**Exercise details**
How do the lines below between the ones holding "Proposal for MIS3640" and "#### What is", inclusive, read? Give them again exactly, with no other lines.
[[ Material provided, beginning ]]
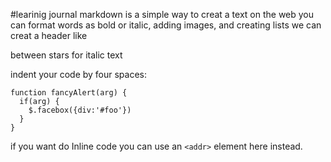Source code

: #learinig journal 
markdown is a simple way to creat a text on the web you can format words as bold or italic, adding images, and creating lists
we can creat a header like
 
 
between stars for italic text

 indent your code by four spaces:

    function fancyAlert(arg) {
      if(arg) {
        $.facebox({div:'#foo'})
      }
    }
 if you want do Inline code
 you can use an
`<addr>` element here instead.
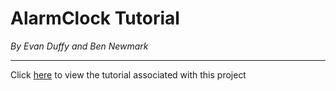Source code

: # AlarmClock Tutorial
_By Evan Duffy and Ben Newmark_

---

Click [here](tutorial/tutorial.md) to view the tutorial associated with this project
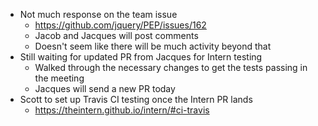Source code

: * Not much response on the team issue
  * https://github.com/jquery/PEP/issues/162
  * Jacob and Jacques will post comments
  * Doesn't seem like there will be much activity beyond that
* Still waiting for updated PR from Jacques for Intern testing
  * Walked through the necessary changes to get the tests passing in the meeting
  * Jacques will send a new PR today
* Scott to set up Travis CI testing once the Intern PR lands
  * https://theintern.github.io/intern/#ci-travis
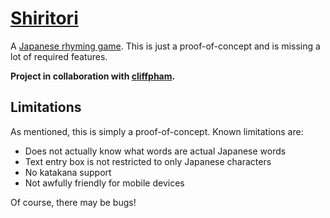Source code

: [Shiritori](https://chuynh18.github.io/shiritori/)
=========

A [Japanese rhyming game](https://en.wikipedia.org/wiki/Shiritori).  This is just a proof-of-concept and is missing a lot of required features.

**Project in collaboration with [cliffpham](https://github.com/cliffpham).**

Limitations
-----------

As mentioned, this is simply a proof-of-concept.  Known limitations are:
* Does not actually know what words are actual Japanese words
* Text entry box is not restricted to only Japanese characters
* No katakana support
* Not awfully friendly for mobile devices

Of course, there may be bugs!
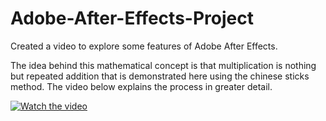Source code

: # Adobe-After-Effects-Project

Created a video to explore some features of Adobe After Effects.

The idea behind this mathematical concept is that multiplication is nothing but repeated addition that is demonstrated here using the chinese sticks method. The video below explains the process in greater detail.

[![Watch the video](https://img.youtube.com/vi/z5V1d9I9FpE/hqdefault.jpg)](https://www.youtube.com/embed/z5V1d9I9FpE)

<!--- {% include youtube.html id="z5V1d9I9FpE" %}  --->
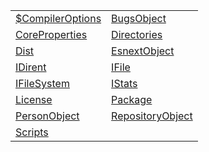 |                                                                                                   |                                                                                                 |
| ------------------------------------------------------------------------------------------------- | ----------------------------------------------------------------------------------------------- |
| [$CompilerOptions](https://shahabganji.gitbook.io/sample/aot/system/interface/usdcompileroptions) | [BugsObject](https://shahabganji.gitbook.io/sample/aot/system/interface/bugsobject)             |
| [CoreProperties](https://shahabganji.gitbook.io/sample/aot/system/interface/coreproperties)       | [Directories](https://shahabganji.gitbook.io/sample/aot/system/interface/directories)           |
| [Dist](https://shahabganji.gitbook.io/sample/aot/system/interface/dist)                           | [EsnextObject](https://shahabganji.gitbook.io/sample/aot/system/interface/esnextobject)         |
| [IDirent](https://shahabganji.gitbook.io/sample/aot/system/interface/idirent)                     | [IFile](https://shahabganji.gitbook.io/sample/aot/system/interface/ifile)                       |
| [IFileSystem](https://shahabganji.gitbook.io/sample/aot/system/interface/ifilesystem)             | [IStats](https://shahabganji.gitbook.io/sample/aot/system/interface/istats)                     |
| [License](https://shahabganji.gitbook.io/sample/aot/system/interface/license)                     | [Package](https://shahabganji.gitbook.io/sample/aot/system/interface/package)                   |
| [PersonObject](https://shahabganji.gitbook.io/sample/aot/system/interface/personobject)           | [RepositoryObject](https://shahabganji.gitbook.io/sample/aot/system/interface/repositoryobject) |
| [Scripts](https://shahabganji.gitbook.io/sample/aot/system/interface/scripts)                     |                                                                                                 |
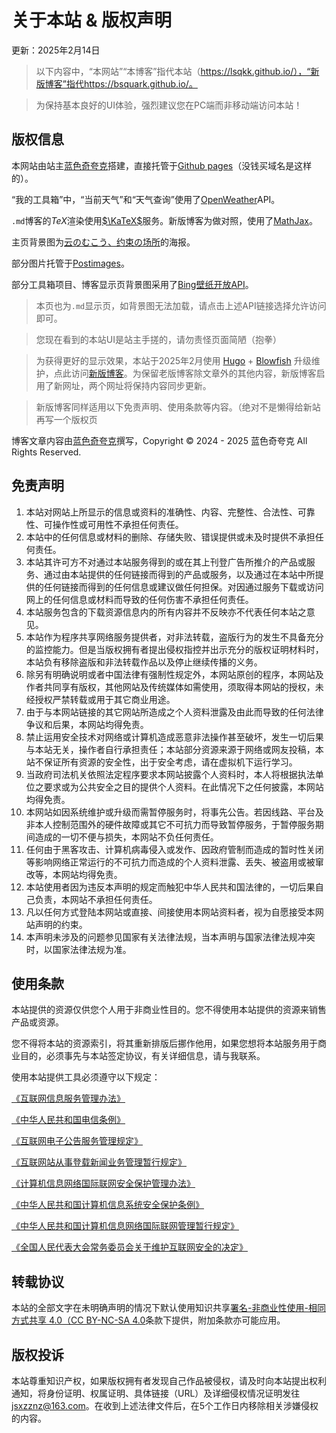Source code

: ﻿# 关于本站 & 版权声明

更新：2025年2月14日

>以下内容中，“本网站”“本博客”指代本站（https://lsqkk.github.io/），“新版博客”指代https://bsquark.github.io/。

>为保持基本良好的UI体验，强烈建议您在PC端而非移动端访问本站！

## 版权信息

本网站由站主[蓝色奇夸克](https://space.bilibili.com/2105459088)搭建，直接托管于<a href="pages.github.com">Github pages</a>（没钱买域名是这样的）。

“我的工具箱”中，“当前天气”和“天气查询”使用了[OpenWeather](https://openweathermap.org/api)API。

`.md`博客的$TeX$渲染使用[$\KaTeX$](https://katex.org/)服务。新版博客为做对照，使用了[MathJax](https://github.com/mathjax/MathJax)。

主页背景图为[云のむこう、约束の场所](https://www.bilibili.com/bangumi/play/ss2545)的海报。

部分图片托管于[Postimages](https://postimages.org/)。

部分工具箱项目、博客显示页背景图采用了[Bing壁纸开放API](https://bing.img.run/api.html)。

>本页也为`.md`显示页，如背景图无法加载，请点击上述API链接选择允许访问即可。

>您现在看到的本站UI是站主手搓的，请勿责怪页面简陋（抱拳）

>为获得更好的显示效果，本站于2025年2月使用 [Hugo](https://gohugo.io) + [Blowfish](https://blowfish.page/zh-cn/) 升级维护，点此访问[新版博客](https://bsquark.github.io)。为保留老版博客除文章外的其他内容，新版博客启用了新网址，两个网址将保持内容同步更新。

>新版博客同样适用以下免责声明、使用条款等内容。（绝对不是懒得给新站再写一个版权页

博客文章内容由[蓝色奇夸克](https://space.bilibili.com/2105459088)撰写，Copyright © 2024 - 2025 蓝色奇夸克 All Rights Reserved.


## 免责声明

1.  本站对网站上所显示的信息或资料的准确性、内容、完整性、合法性、可靠性、可操作性或可用性不承担任何责任。
2.  本站中的任何信息或材料的删除、存储失败、错误提供或未及时提供不承担任何责任。
3.  本站其许可方不对通过本站服务得到的或在其上刊登广告所推介的产品或服务、通过由本站提供的任何链接而得到的产品或服务，以及通过在本站中所提供的任何链接而得到的任何信息或建议做任何担保。对因通过服务下载或访问网上的任何信息或材料而导致的任何伤害不承担任何责任。
4.  本站服务包含的下载资源信息内的所有内容并不反映亦不代表任何本站之意见。
5.  本站作为程序共享网络服务提供者，对非法转载，盗版行为的发生不具备充分的监控能力。但是当版权拥有者提出侵权指控并出示充分的版权证明材料时，本站负有移除盗版和非法转载作品以及停止继续传播的义务。
6.  除另有明确说明或者中国法律有强制性规定外，本网站原创的程序，本网站及作者共同享有版权，其他网站及传统媒体如需使用，须取得本网站的授权，未经授权严禁转载或用于其它商业用途。
7.  由于与本网站链接的其它网站所造成之个人资料泄露及由此而导致的任何法律争议和后果，本网站均得免责。
8.  禁止运用安全技术对网络或计算机造成恶意非法操作甚至破坏，发生一切后果与本站无关，操作者自行承担责任；本站部分资源来源于网络或网友投稿，本站不保证所有资源的安全性，出于安全考虑，请在虚拟机下运行学习。
9.  当政府司法机关依照法定程序要求本网站披露个人资料时，本人将根据执法单位之要求或为公共安全之目的提供个人资料。在此情况下之任何披露，本网站均得免责。
10.  本网站如因系统维护或升级而需暂停服务时，将事先公告。若因线路、平台及非本人控制范围外的硬件故障或其它不可抗力而导致暂停服务，于暂停服务期间造成的一切不便与损失，本网站不负任何责任。
11.  任何由于黑客攻击、计算机病毒侵入或发作、因政府管制而造成的暂时性关闭等影响网络正常运行的不可抗力而造成的个人资料泄露、丢失、被盗用或被窜改等，本网站均得免责。
12.  本站使用者因为违反本声明的规定而触犯中华人民共和国法律的，一切后果自己负责，本网站不承担任何责任。
13.  凡以任何方式登陆本网站或直接、间接使用本网站资料者，视为自愿接受本网站声明的约束。
14.  本声明未涉及的问题参见国家有关法律法规，当本声明与国家法律法规冲突时，以国家法律法规为准。


## 使用条款

本站提供的资源仅供您个人用于非商业性目的。您不得使用本站提供的资源来销售产品或资源。

您不得将本站的资源索引，将其重新排版后挪作他用，如果您想将本站服务用于商业目的，必须事先与本站签定协议，有关详细信息，请与我联系。

使用本站提供工具必须遵守以下规定：

[《互联网信息服务管理办法》](http://www.gov.cn/zhengce/2020-12/26/content_5574367.htm)

[《中华人民共和国电信条例》](http://www.gov.cn/zhengce/2020-12/26/content_5574368.htm)

[《互联网电子公告服务管理规定》](http://www.gov.cn/gongbao/content/2001/content_61064.htm)

[《互联网站从事登载新闻业务管理暂行规定》](http://www.gov.cn/gongbao/content/2001/content_132314.htm)

[《计算机信息网络国际联网安全保护管理办法》](http://www.gov.cn/zhengce/2020-12/26/content_5574873.htm)

[《中华人民共和国计算机信息系统安全保护条例》](http://www.gov.cn/zhengce/2020-12/25/content_5575080.htm)

[《中华人民共和国计算机信息网络国际联网管理暂行规定》](http://www.gov.cn/zhengce/2020-12/26/content_5574802.htm)

[《全国人民代表大会常务委员会关于维护互联网安全的决定》](http://www.gov.cn/gongbao/content/2001/content_61258.htm)

## 转载协议


本站的全部文字在未明确声明的情况下默认使用知识共享[署名-非商业性使用-相同方式共享 4.0（CC BY-NC-SA 4.0](https://creativecommons.org/licenses/by-nc-sa/4.0/)条款下提供，附加条款亦可能应用。

## 版权投诉

本站尊重知识产权，如果版权拥有者发现自己作品被侵权，请及时向本站提出权利通知，将身份证明、权属证明、具体链接（URL）及详细侵权情况证明发往[jsxzznz@163.com](mailto:jsxzznz@163.com "向 jsxzznz@163.com 发送邮件")。在收到上述法律文件后，在5个工作日内移除相关涉嫌侵权的内容。
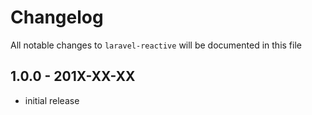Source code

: # Changelog

All notable changes to `laravel-reactive` will be documented in this file

## 1.0.0 - 201X-XX-XX

-   initial release
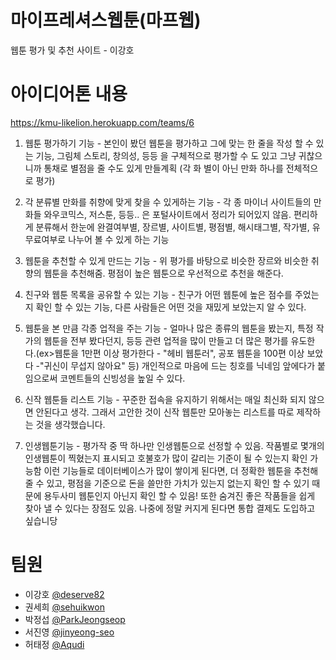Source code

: # 마이프레셔스웹툰(마프웹)
웹툰 평가 및 추천 사이트 - 이강호


# 아이디어톤 내용
https://kmu-likelion.herokuapp.com/teams/6
1. 웹툰 평가하기 기능 - 본인이 봤던 웹툰을 평가하고 그에 맞는 한 줄을 작성 할 수 있는 기능, 그림체 스토리, 창의성, 등등 을 구체적으로 평가할 수 도 있고 그냥 귀찮으니까 통채로 별점을 줄 수도 있게 만들계획 (각 화 별이 아닌 만화 하나를 전체적으로 평가)

2. 각 분류별 만화를 취향에 맞게 찾을 수 있게하는 기능 - 각 종 마이너 사이트들의 만화들 와우코믹스, 저스툰, 등등.. 은 포털사이트에서 정리가 되어있지 않음. 편리하게 분류해서 한눈에 완결여부별, 장르별, 사이트별, 평점별, 해시태그별, 작가별, 유무료여부로 나누어 볼 수 있게 하는 기능

3. 웹툰을 추천할 수 있게 만드는 기능 - 위 평가를 바탕으로 비슷한 장르와 비슷한 취향의 웹툰을 추천해줌. 평점이 높은 웹툰으로 우선적으로 추천을 해준다.

4. 친구와 웹툰 목록을 공유할 수 있는 기능 - 친구가 어떤 웹툰에 높은 점수를 주었는지 확인 할 수 있는 기능, 다른 사람들은 어떤 것을 재밌게 보았는지 알 수 있다.

5. 웹툰을 본 만큼 각종 업적을 주는 기능 - 얼마나 많은 종류의 웹툰을 봤는지, 특정 작가의 웹툰을 전부 봤다던지, 등등 관련 업적을 많이 만들고 더 많은 평가를 유도한다.(ex>웹툰을 1만편 이상 평가한다 - "헤비 웹툰러", 공포 웹툰을 100편 이상 보았다 -"귀신이 무섭지 않아요" 등) 개인적으로 마음에 드는 칭호를 닉네임 앞에다가 붙임으로써 코멘트들의 신빙성을 높일 수 있다.

6. 신작 웹툰들 리스트 기능 - 꾸준한 접속을 유지하기 위해서는 매일 최신화 되지 않으면 안된다고 생각. 그래서 고안한 것이 신작 웹툰만 모아놓는 리스트를 따로 제작하는 것을 생각했습니다.

7. 인생웹툰기능 - 평가작 중 딱 하나만 인생웹툰으로 선정할 수 있음. 작품별로 몇개의 인생웹툰이 찍혔는지 표시되고 호불호가 많이 갈리는 기준이 될 수 있는지 확인 가능함
이런 기능들로 데이터베이스가 많이 쌓이게 된다면, 더 정확한 웹툰을 추천해 줄 수 있고, 평점을 기준으로 돈을 쓸만한 가치가 있는지 없는지 확인 할 수 있기 때문에 용두사미 웹툰인지 아닌지 확인 할 수 있음!
또한 숨겨진 좋은 작품들을 쉽게 찾아 낼 수 있다는 장점도 있음. 나중에 정말 커지게 된다면 통합 결제도 도입하고 싶습니당


# 팀원
 - 이강호 [@deserve82](https://github.com/deserve82)
 - 권세희 [@sehuikwon](http://github.com/sehuikwon)
 - 박정섭 [@ParkJeongseop](https://github.com/ParkJeongseop)
 - 서진영 [@jinyeong-seo](http://github.com/jinyeong-seo)
 - 허태정 [@Aqudi](https://github.com/Aqudi)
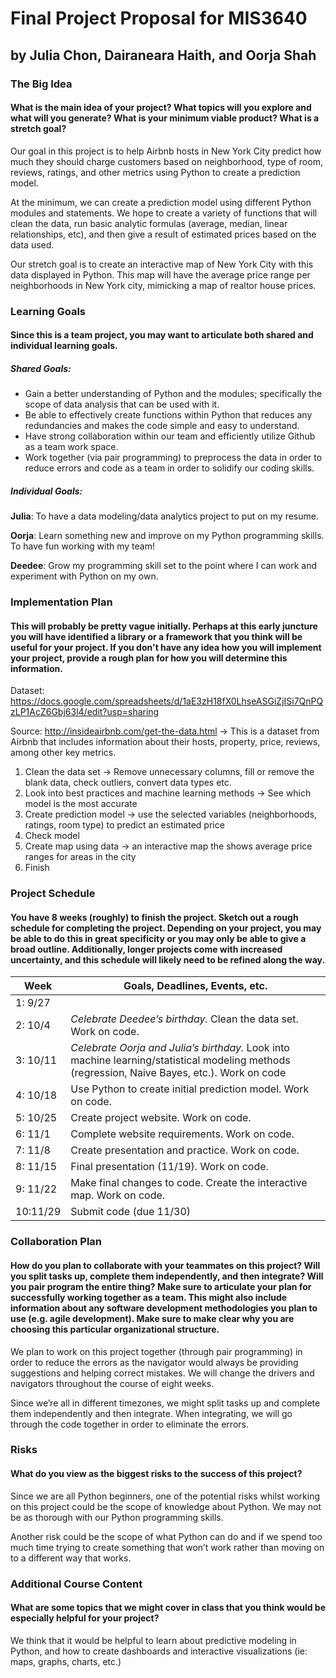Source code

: # Final Project Proposal for MIS3640
## by Julia Chon, Dairaneara Haith, and Oorja Shah

### The Big Idea
#### What is the main idea of your project? What topics will you explore and what will you generate? What is your minimum viable product? What is a stretch goal?

Our goal in this project is to help Airbnb hosts in New York City predict how much they should charge customers based on neighborhood, type of room, reviews, ratings, and other metrics using Python to create a prediction model. 

At the minimum, we can create a prediction model using different Python modules and statements. We hope to create a variety of functions that will clean the data, run basic analytic formulas (average, median, linear relationships, etc), and then give a result of estimated prices based on the data used.

Our stretch goal is to create an interactive map of New York City with this data displayed in Python. This map will have the average price range per neighborhoods in New York city, mimicking a map of realtor house prices. 

### Learning Goals
#### Since this is a team project, you may want to articulate both shared and individual learning goals.

##### Shared Goals: 
* Gain a better understanding of Python and the modules; specifically the scope of data analysis that can be used with it.
* Be able to effectively create functions within Python that reduces any redundancies and makes the code simple and easy to understand.
* Have strong collaboration within our team and efficiently utilize Github as a team work space.
* Work together (via pair programming) to preprocess the data in order to reduce errors and code as a team in order to solidify our coding skills. 
##### Individual Goals: 
**Julia**: To have a data modeling/data analytics project to put on my resume.

**Oorja**:  Learn something new and improve on my Python programming skills. To have fun working with my team!  

**Deedee**: Grow my programming skill set to the point where I can work and experiment with Python on my own. 

### Implementation Plan
#### This will probably be pretty vague initially. Perhaps at this early juncture you will have identified a library or a framework that you think will be useful for your project. If you don't have any idea how you will implement your project, provide a rough plan for how you will determine this information.

Dataset: https://docs.google.com/spreadsheets/d/1aE3zH18fX0LhseASGiZjISi7QnPQzLP1AcZ6Gbj63l4/edit?usp=sharing

Source: http://insideairbnb.com/get-the-data.html → This is a dataset from Airbnb that includes information about their hosts, property, price, reviews, among other key metrics.

1. Clean the data set → Remove unnecessary columns, fill or remove the blank data, check outliers, convert data types etc.
2. Look into best practices and machine learning methods → See which model is the most accurate
3. Create prediction model → use the selected variables (neighborhoods, ratings, room type) to predict an estimated price 
4. Check model
5. Create map using data → an interactive map the shows average price ranges for areas in the city 
6. Finish

### Project Schedule
#### You have 8 weeks (roughly) to finish the project. Sketch out a rough schedule for completing the project. Depending on your project, you may be able to do this in great specificity or you may only be able to give a broad outline. Additionally, longer projects come with increased uncertainty, and this schedule will likely need to be refined along the way.

|Week    |Goals, Deadlines, Events, etc.|
|--------|------------------------------|
|1:  9/27||
|2:  10/4|*Celebrate Deedee’s birthday.* Clean the data set. Work on code.|
|3: 10/11|*Celebrate Oorja and Julia’s birthday.* Look into machine learning/statistical modeling methods (regression, Naive Bayes, etc.). Work on code|
|4: 10/18|Use Python to create initial prediction model. Work on code.|
|5: 10/25|Create project website. Work on code.|
|6:  11/1|Complete website requirements. Work on code.|
|7:  11/8|Create presentation and practice. Work on code.|
|8: 11/15|Final presentation (11/19). Work on code.|
|9: 11/22|Make final changes to code. Create the interactive map. Work on code.|
|10:11/29|Submit code (due 11/30)|

### Collaboration Plan
#### How do you plan to collaborate with your teammates on this project? Will you split tasks up, complete them independently, and then integrate? Will you pair program the entire thing? Make sure to articulate your plan for successfully working together as a team. This might also include information about any software development methodologies you plan to use (e.g. agile development). Make sure to make clear why you are choosing this particular organizational structure.

We plan to work on this project together (through pair programming) in order to reduce the errors as the navigator would always be providing suggestions and helping correct mistakes. We will change the drivers and navigators throughout the course of eight weeks. 

Since we’re all in different timezones, we might split tasks up and complete them independently and then integrate. When integrating, we will go through the code together in order to eliminate the errors. 

### Risks
#### What do you view as the biggest risks to the success of this project?

Since we are all Python beginners, one of the potential risks whilst working on this project could be the scope of knowledge about Python. We may not be as thorough with our Python programming skills.
 
Another risk could be the scope of what Python can do and if we spend too much time trying to create something that won’t work rather than moving on to a different way that works. 

### Additional Course Content
#### What are some topics that we might cover in class that you think would be especially helpful for your project?

We think that it would be helpful to learn about predictive modeling in Python, and how to create dashboards and interactive visualizations (ie: maps, graphs, charts, etc.)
[[ Material provided, end ]]
**Answer for the task**
: # Final Project Proposal for MIS3640
## by Julia Chon, Dairaneara Haith, and Oorja Shah

### The Big Idea
#### What is the main idea of your project? What topics will you explore and what will you generate? What is your minimum viable product? What is a stretch goal?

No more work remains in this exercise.